Dataset entries |
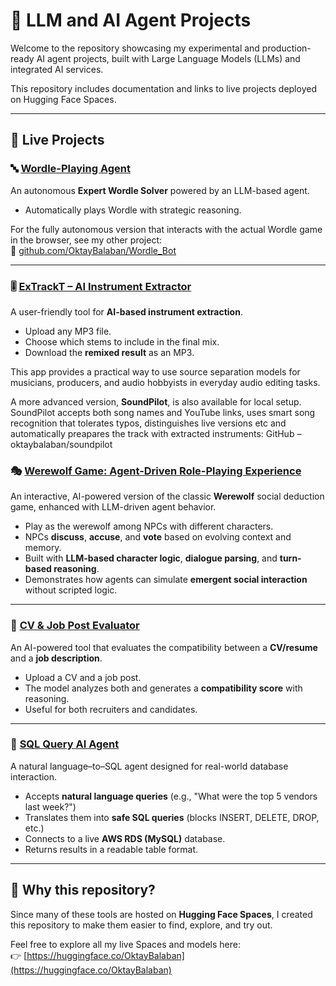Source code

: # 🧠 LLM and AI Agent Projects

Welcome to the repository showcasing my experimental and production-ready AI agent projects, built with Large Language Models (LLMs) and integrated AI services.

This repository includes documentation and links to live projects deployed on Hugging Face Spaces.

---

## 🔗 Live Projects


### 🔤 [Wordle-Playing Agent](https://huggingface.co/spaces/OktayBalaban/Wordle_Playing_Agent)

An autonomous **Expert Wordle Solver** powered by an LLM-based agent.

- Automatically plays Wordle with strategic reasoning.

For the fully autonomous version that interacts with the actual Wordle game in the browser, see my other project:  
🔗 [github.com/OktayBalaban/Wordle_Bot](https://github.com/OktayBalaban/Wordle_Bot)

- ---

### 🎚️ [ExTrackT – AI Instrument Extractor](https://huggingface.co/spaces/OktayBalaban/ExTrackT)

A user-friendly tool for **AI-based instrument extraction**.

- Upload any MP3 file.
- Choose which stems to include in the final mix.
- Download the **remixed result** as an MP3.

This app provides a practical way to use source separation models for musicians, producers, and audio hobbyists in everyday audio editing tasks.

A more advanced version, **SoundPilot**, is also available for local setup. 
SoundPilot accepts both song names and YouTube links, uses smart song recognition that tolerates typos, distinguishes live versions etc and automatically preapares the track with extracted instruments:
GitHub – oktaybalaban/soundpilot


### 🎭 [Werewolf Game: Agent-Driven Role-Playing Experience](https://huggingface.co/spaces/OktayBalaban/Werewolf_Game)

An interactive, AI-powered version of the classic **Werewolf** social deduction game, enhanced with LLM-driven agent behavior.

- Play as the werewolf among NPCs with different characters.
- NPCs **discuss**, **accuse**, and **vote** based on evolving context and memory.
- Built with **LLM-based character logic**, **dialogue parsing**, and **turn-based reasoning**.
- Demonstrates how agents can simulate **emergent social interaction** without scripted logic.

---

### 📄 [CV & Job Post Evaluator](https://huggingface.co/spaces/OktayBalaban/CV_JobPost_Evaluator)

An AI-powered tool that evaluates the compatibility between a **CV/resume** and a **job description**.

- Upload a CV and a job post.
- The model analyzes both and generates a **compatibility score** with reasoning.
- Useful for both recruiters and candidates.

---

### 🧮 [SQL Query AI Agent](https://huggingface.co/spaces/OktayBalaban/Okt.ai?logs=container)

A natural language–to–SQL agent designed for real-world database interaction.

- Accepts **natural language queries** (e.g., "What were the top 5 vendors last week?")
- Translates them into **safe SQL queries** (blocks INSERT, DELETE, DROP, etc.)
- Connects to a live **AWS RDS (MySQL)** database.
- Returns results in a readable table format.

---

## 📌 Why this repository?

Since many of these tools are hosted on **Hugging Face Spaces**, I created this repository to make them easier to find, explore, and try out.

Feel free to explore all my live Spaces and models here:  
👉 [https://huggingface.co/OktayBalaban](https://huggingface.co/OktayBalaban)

Activity | Repeat every record above exactly, except the pictures.

Response area |
Source code

: # 🧠 LLM and AI Agent Projects

Welcome to the repository showcasing my experimental and production-ready AI agent projects, built with Large Language Models (LLMs) and integrated AI services.

This repository includes documentation and links to live projects deployed on Hugging Face Spaces.

---

## 🔗 Live Projects


### 🔤 [Wordle-Playing Agent](https://huggingface.co/spaces/OktayBalaban/Wordle_Playing_Agent)

An autonomous **Expert Wordle Solver** powered by an LLM-based agent.

- Automatically plays Wordle with strategic reasoning.

For the fully autonomous version that interacts with the actual Wordle game in the browser, see my other project:  
🔗 [github.com/OktayBalaban/Wordle_Bot](https://github.com/OktayBalaban/Wordle_Bot)

- ---

### 🎚️ [ExTrackT – AI Instrument Extractor](https://huggingface.co/spaces/OktayBalaban/ExTrackT)

A user-friendly tool for **AI-based instrument extraction**.

- Upload any MP3 file.
- Choose which stems to include in the final mix.
- Download the **remixed result** as an MP3.

This app provides a practical way to use source separation models for musicians, producers, and audio hobbyists in everyday audio editing tasks.

A more advanced version, **SoundPilot**, is also available for local setup. 
SoundPilot accepts both song names and YouTube links, uses smart song recognition that tolerates typos, distinguishes live versions etc and automatically preapares the track with extracted instruments:
GitHub – oktaybalaban/soundpilot


### 🎭 [Werewolf Game: Agent-Driven Role-Playing Experience](https://huggingface.co/spaces/OktayBalaban/Werewolf_Game)

An interactive, AI-powered version of the classic **Werewolf** social deduction game, enhanced with LLM-driven agent behavior.

- Play as the werewolf among NPCs with different characters.
- NPCs **discuss**, **accuse**, and **vote** based on evolving context and memory.
- Built with **LLM-based character logic**, **dialogue parsing**, and **turn-based reasoning**.
- Demonstrates how agents can simulate **emergent social interaction** without scripted logic.

---

### 📄 [CV & Job Post Evaluator](https://huggingface.co/spaces/OktayBalaban/CV_JobPost_Evaluator)

An AI-powered tool that evaluates the compatibility between a **CV/resume** and a **job description**.

- Upload a CV and a job post.
- The model analyzes both and generates a **compatibility score** with reasoning.
- Useful for both recruiters and candidates.

---

### 🧮 [SQL Query AI Agent](https://huggingface.co/spaces/OktayBalaban/Okt.ai?logs=container)

A natural language–to–SQL agent designed for real-world database interaction.

- Accepts **natural language queries** (e.g., "What were the top 5 vendors last week?")
- Translates them into **safe SQL queries** (blocks INSERT, DELETE, DROP, etc.)
- Connects to a live **AWS RDS (MySQL)** database.
- Returns results in a readable table format.

---

## 📌 Why this repository?

Since many of these tools are hosted on **Hugging Face Spaces**, I created this repository to make them easier to find, explore, and try out.

Feel free to explore all my live Spaces and models here:  
👉 [https://huggingface.co/OktayBalaban](https://huggingface.co/OktayBalaban)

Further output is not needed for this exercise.